Data extract ::

╔══

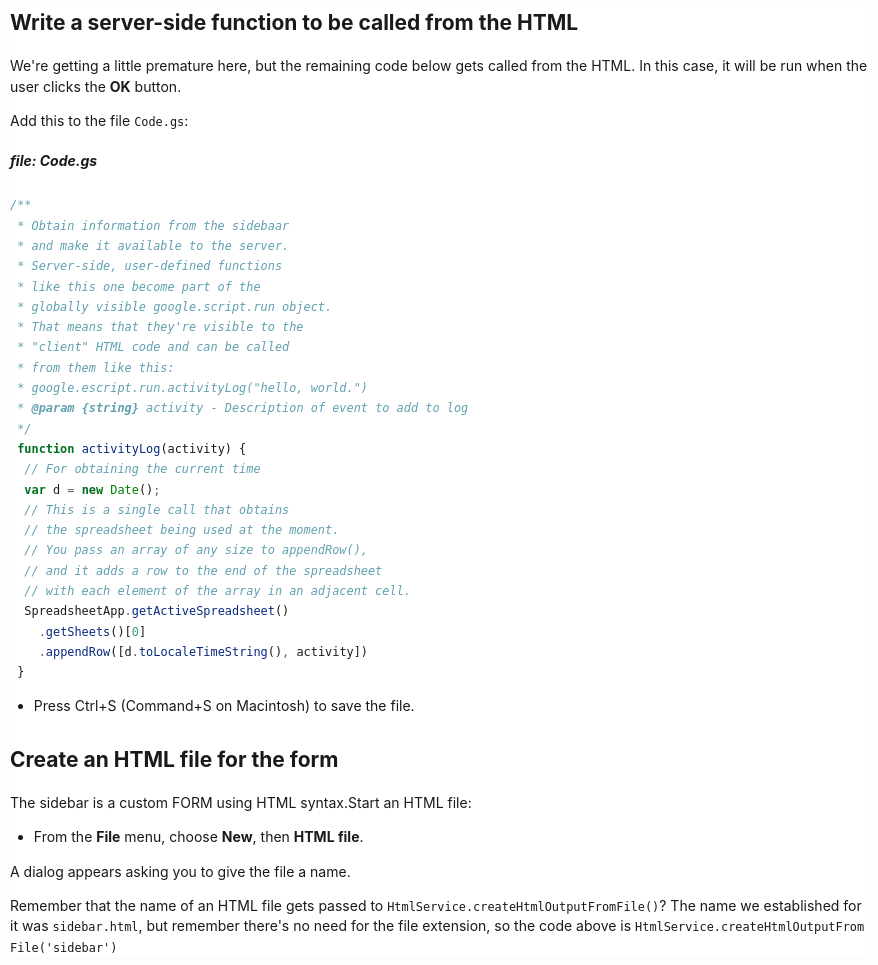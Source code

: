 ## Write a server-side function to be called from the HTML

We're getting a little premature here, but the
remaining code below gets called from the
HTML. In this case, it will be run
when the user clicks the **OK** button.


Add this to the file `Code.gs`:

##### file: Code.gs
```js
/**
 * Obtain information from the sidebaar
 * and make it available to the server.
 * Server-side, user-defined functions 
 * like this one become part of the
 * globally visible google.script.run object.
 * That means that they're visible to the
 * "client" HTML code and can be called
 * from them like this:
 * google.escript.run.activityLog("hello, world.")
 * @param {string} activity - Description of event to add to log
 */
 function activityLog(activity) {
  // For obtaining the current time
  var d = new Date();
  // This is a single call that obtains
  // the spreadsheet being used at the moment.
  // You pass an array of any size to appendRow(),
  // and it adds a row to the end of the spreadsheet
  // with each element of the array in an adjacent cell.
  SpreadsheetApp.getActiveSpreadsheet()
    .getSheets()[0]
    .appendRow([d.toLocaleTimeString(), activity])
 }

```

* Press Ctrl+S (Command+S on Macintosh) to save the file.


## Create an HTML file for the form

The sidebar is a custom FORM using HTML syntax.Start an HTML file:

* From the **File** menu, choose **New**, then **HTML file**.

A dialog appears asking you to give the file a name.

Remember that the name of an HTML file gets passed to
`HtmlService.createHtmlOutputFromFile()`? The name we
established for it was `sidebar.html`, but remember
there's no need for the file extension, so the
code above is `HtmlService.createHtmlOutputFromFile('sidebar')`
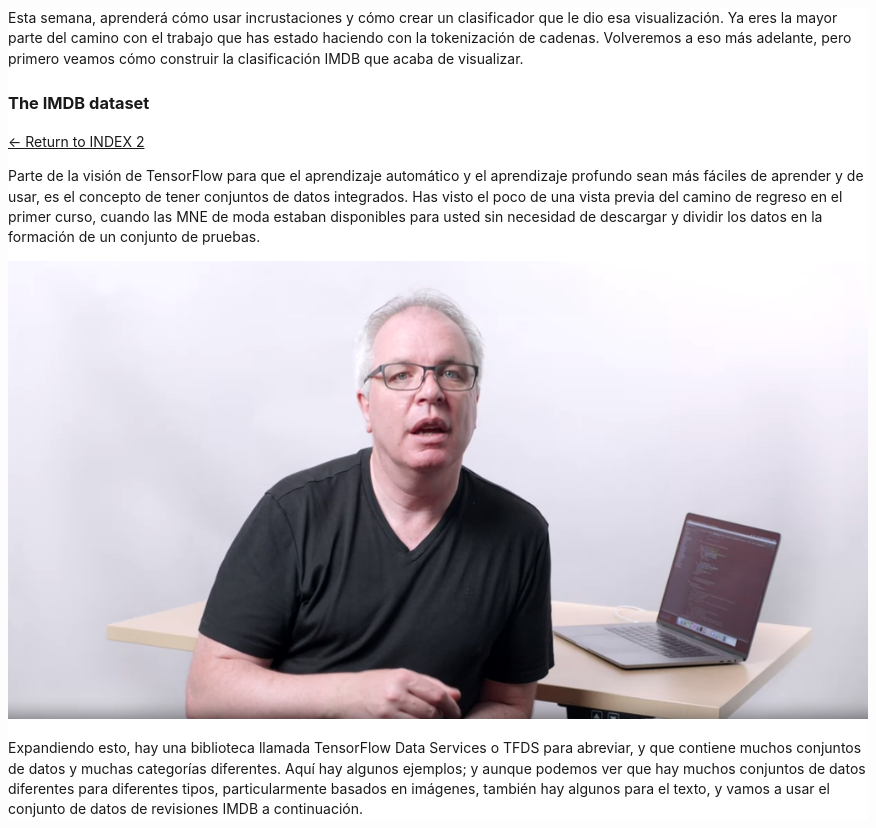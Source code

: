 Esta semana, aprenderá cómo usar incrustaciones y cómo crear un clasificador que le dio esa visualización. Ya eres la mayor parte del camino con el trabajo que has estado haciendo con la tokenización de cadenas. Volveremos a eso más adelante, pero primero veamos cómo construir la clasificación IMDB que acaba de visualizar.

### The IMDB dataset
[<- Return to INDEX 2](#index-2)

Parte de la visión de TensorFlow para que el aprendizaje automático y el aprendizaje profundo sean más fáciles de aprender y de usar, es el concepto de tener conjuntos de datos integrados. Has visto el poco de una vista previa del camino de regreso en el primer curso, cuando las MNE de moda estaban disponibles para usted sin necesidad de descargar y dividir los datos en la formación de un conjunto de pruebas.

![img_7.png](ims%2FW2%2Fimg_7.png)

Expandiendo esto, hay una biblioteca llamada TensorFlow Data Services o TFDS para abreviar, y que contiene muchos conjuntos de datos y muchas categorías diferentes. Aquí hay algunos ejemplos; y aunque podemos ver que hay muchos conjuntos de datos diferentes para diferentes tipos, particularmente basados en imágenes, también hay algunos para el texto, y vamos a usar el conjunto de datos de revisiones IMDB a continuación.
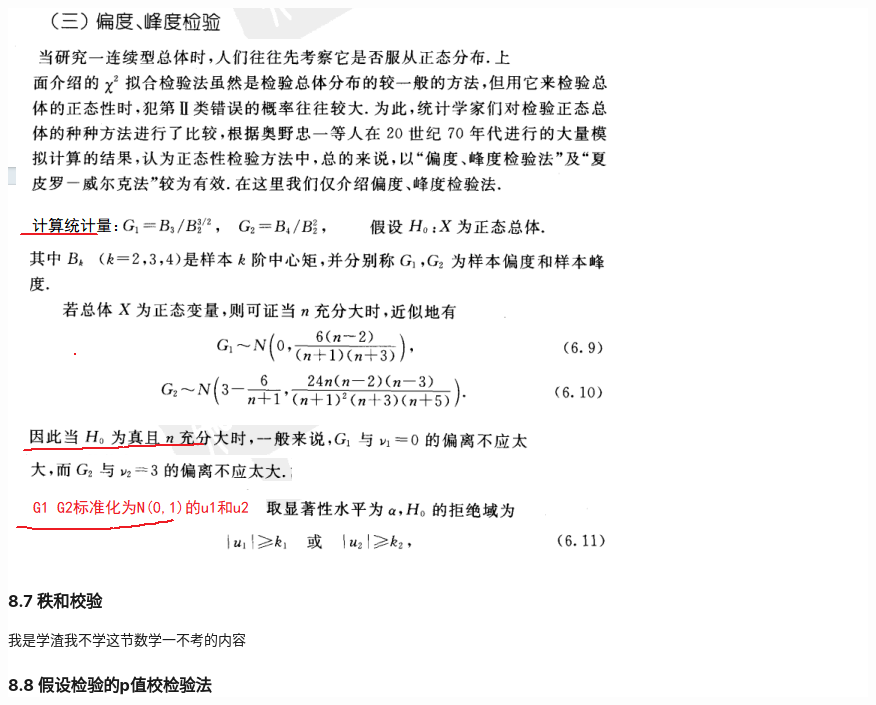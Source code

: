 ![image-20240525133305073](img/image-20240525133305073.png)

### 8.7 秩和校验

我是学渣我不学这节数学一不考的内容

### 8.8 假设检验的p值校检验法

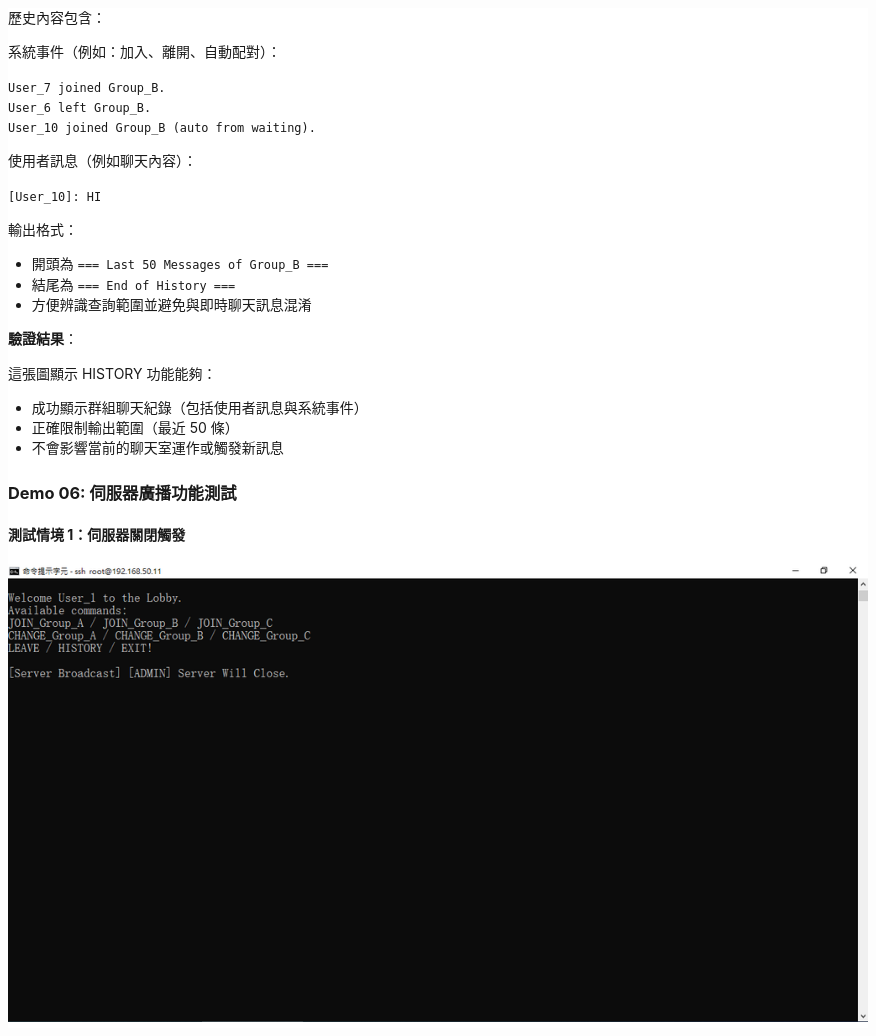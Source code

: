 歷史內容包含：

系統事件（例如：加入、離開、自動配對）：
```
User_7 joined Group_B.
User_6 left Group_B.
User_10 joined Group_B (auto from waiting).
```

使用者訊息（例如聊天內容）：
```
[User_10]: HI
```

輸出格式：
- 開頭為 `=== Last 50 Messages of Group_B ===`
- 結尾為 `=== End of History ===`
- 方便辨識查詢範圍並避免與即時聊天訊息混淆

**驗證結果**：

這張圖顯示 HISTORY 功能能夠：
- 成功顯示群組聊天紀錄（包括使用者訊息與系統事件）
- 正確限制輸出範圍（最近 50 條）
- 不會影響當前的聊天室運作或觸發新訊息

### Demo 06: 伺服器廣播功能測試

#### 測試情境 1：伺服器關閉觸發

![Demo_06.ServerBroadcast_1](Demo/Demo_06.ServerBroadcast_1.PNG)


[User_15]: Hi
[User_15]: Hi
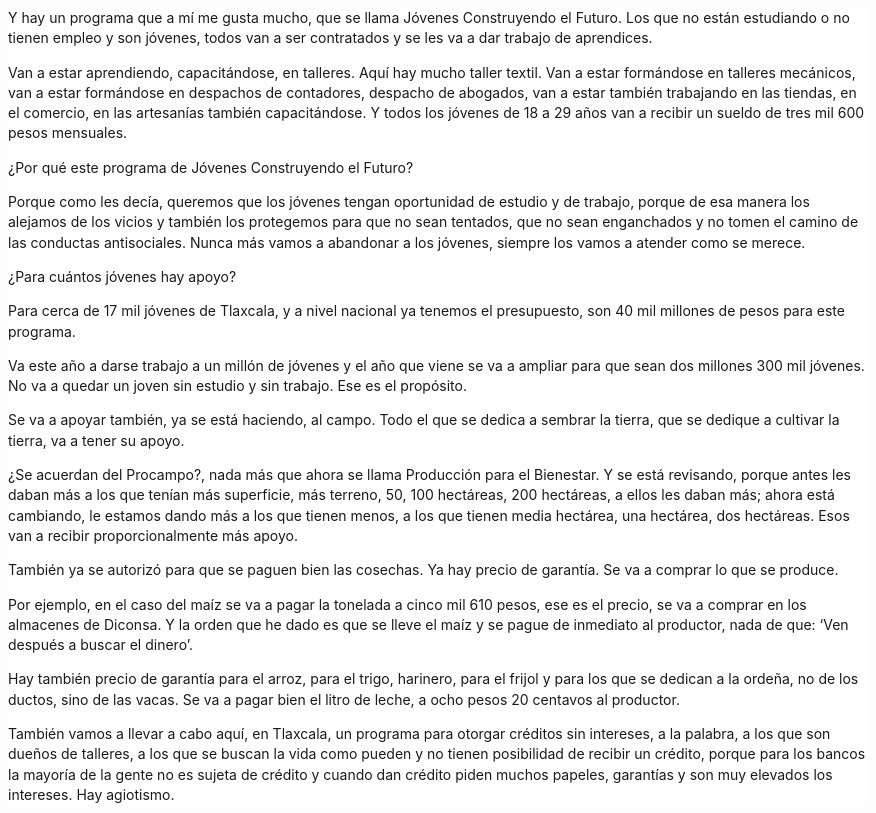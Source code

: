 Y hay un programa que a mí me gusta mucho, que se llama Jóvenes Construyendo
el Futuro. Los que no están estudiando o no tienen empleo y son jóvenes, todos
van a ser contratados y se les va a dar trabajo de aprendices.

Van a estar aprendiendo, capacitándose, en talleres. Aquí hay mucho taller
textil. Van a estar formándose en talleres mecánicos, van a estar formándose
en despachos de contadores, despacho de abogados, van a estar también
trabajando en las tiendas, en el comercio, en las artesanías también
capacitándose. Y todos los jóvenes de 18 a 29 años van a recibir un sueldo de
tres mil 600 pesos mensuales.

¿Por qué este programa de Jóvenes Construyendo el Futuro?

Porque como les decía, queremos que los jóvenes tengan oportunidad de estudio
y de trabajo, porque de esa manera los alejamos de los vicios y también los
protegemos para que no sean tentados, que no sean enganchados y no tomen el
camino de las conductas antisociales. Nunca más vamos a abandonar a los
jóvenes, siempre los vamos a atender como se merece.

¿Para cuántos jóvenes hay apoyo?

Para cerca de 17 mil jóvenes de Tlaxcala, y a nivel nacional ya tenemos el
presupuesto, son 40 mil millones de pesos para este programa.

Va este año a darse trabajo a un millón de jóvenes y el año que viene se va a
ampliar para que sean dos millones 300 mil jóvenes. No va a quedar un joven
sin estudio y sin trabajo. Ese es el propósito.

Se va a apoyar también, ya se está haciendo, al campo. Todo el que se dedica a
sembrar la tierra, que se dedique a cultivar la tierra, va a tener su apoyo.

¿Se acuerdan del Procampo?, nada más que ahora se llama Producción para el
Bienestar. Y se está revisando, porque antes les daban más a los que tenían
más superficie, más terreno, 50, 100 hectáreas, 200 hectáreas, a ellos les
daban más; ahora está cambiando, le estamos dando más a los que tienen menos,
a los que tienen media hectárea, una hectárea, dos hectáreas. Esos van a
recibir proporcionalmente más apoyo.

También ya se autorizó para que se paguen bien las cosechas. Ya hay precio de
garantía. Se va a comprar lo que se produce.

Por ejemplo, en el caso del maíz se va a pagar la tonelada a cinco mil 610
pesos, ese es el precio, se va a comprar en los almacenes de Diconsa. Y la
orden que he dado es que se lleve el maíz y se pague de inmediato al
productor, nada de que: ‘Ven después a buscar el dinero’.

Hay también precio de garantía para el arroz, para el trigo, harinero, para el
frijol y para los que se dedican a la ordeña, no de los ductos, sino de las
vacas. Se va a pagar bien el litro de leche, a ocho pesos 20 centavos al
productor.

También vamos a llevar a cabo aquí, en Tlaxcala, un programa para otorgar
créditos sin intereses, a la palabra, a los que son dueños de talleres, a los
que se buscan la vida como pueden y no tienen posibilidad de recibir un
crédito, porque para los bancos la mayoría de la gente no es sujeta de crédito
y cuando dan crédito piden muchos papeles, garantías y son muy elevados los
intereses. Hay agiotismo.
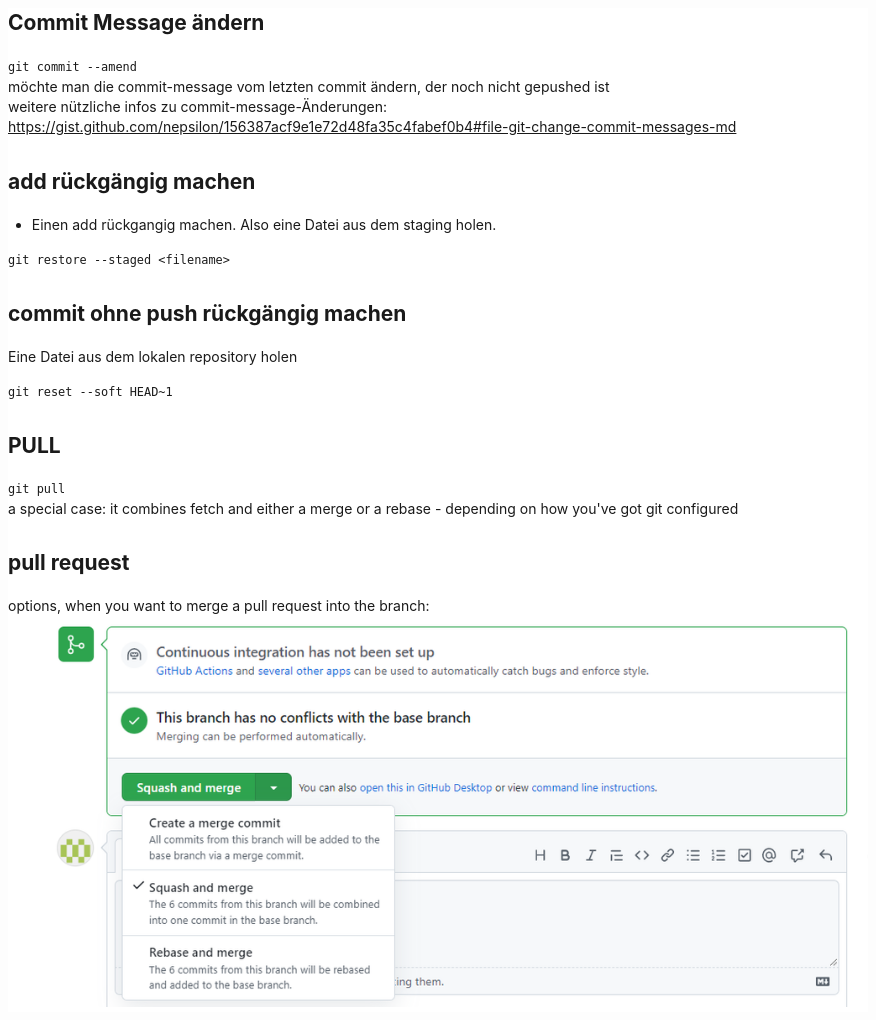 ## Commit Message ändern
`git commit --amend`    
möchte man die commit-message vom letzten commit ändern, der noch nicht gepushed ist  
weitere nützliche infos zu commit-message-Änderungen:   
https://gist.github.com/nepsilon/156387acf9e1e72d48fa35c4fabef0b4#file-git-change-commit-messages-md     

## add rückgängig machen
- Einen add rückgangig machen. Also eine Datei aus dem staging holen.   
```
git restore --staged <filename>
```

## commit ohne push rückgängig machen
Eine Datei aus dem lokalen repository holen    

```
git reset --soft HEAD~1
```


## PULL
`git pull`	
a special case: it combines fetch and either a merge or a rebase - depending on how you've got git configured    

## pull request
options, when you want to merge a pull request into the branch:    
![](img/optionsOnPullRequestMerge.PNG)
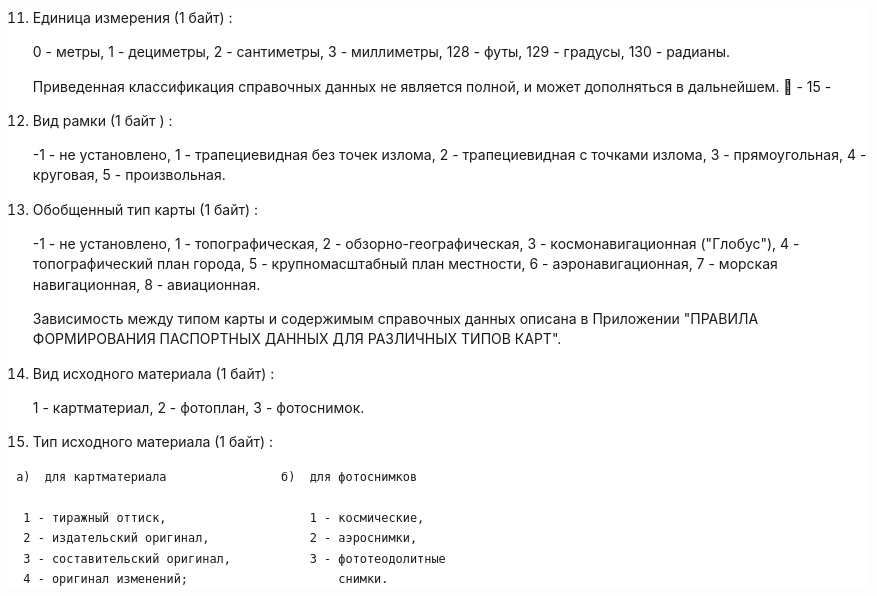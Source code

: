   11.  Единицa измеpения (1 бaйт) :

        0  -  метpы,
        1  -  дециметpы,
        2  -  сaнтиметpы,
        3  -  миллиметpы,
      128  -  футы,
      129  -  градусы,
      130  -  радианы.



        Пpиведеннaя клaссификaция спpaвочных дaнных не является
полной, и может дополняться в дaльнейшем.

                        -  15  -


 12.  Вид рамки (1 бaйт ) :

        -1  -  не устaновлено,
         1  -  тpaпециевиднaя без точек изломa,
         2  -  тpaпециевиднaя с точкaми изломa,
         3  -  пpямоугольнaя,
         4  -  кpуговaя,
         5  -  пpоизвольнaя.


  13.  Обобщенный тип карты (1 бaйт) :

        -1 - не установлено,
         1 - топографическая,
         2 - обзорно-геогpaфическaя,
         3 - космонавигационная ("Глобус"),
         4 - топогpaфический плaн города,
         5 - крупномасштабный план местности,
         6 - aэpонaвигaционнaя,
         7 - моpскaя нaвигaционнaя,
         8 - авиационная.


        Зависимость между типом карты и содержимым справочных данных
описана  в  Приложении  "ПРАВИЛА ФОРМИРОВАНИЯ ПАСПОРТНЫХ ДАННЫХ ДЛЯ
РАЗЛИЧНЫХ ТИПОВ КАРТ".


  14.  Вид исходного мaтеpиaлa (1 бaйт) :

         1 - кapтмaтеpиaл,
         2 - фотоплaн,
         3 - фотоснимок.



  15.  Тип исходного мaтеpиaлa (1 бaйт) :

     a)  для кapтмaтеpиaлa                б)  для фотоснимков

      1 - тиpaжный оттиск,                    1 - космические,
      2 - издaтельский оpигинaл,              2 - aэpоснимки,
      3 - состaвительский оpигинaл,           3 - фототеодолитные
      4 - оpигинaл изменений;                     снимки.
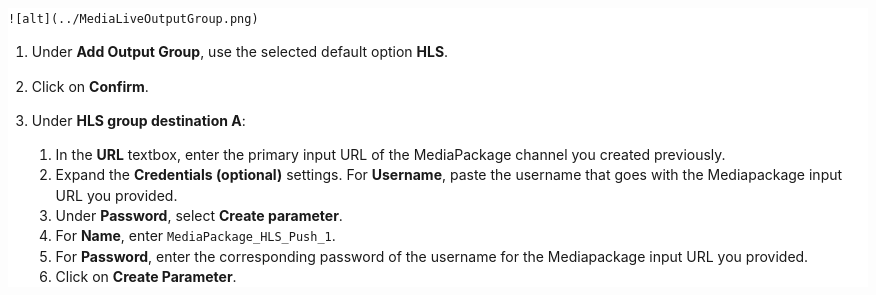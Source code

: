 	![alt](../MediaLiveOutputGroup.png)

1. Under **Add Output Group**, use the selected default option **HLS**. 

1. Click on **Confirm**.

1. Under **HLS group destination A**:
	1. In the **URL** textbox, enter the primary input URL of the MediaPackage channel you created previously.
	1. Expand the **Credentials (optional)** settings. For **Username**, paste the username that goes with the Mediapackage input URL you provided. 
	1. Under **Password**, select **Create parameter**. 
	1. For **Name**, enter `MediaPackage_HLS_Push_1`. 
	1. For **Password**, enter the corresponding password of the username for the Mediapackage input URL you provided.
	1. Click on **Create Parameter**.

╚══

Output should match, line for line, the stretch of the material above from the line holding "Se va a apoyar" through the line holding "También ya se".

Your solution ::
Se va a apoyar también, ya se está haciendo, al campo. Todo el que se dedica a
sembrar la tierra, que se dedique a cultivar la tierra, va a tener su apoyo.

¿Se acuerdan del Procampo?, nada más que ahora se llama Producción para el
Bienestar. Y se está revisando, porque antes les daban más a los que tenían
más superficie, más terreno, 50, 100 hectáreas, 200 hectáreas, a ellos les
daban más; ahora está cambiando, le estamos dando más a los que tienen menos,
a los que tienen media hectárea, una hectárea, dos hectáreas. Esos van a
recibir proporcionalmente más apoyo.

También ya se autorizó para que se paguen bien las cosechas. Ya hay precio de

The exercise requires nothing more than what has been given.